Industrial-Alliance Insurance and Financial Services Inc. (IAG-T), a smaller insurer that takes the bulk of its market-related hit in the fourth quarter, is expected to notch a profit of 59 cents a share. It earned 78 cents per share a year earlier.
"We see few positive catalysts coming out of second-quarter reporting," Barclays Capital analyst John Aiken said in a note.
"We expect weak reported earnings and declines in capital ratios," he said. "We believe investors will have to remain patient and cautious above all else."
The quarter will provide more evidence that the insurers' core businesses -- considered well managed with good growth prospects -- are decoupling from their market-driven earnings and share prices.
Weak markets have kept their stocks pinned well below the highs they reached before the 2007-09 financial crisis. Manulife is down nearly 77 percent from its 2007 record high, while the others are down at least 40 percent.
Even so, Manulife and Sun Life both have strong Canadian and U.S. presences and are both expanding in Asia.
Manulife, which owns U.S.-based John Hancock, earned 34 percent of its profit from its Asian division in 2011 and recently entered Cambodia, its 10th country on the continent.
Manulife has also submitted bids for parts of ING's Asian assets, which the Dutch company is in the process of selling, while Sun Life has been linked to interest in assets in the region.
Even so, the insurers' core businesses are not immune from the markets, which weaken their capital levels and make it less likely they would attempt large acquisitions in the current climate, analysts say.

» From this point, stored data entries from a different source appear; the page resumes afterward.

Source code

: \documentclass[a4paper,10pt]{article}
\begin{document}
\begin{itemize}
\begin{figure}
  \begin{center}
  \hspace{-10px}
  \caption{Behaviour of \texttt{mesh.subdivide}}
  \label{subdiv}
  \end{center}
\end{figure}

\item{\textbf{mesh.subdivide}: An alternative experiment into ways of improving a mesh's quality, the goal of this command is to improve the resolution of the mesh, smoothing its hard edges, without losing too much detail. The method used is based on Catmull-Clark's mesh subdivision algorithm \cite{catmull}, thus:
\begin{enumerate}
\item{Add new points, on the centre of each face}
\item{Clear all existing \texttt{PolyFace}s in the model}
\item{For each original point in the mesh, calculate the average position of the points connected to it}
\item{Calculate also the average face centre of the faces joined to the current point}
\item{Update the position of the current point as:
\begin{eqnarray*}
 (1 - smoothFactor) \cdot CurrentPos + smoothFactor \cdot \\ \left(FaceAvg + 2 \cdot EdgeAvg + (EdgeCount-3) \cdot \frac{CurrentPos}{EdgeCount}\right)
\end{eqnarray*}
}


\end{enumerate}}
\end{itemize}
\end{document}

Indeed, the quarterly results are expected to push capital levels down to a point at which insurers may have to consider issuing equity, an unattractive prospect with stock prices so low.
"The way I would characterize it is ... the macro variables are slowly bleeding capitalization in the industry," said National Bank Financial analyst Peter Routledge.
"The immediate reaction has been to fill that bleed with non-common forms of capital, such as preferred shares, subordinated debt. At some point, it will have to go to equity in order to maintain a stable healthy balance sheet."
Routledge expects Manulife to take an $800 million charge to lower its long-term investment assumptions and sees additional charges in the second half of the year.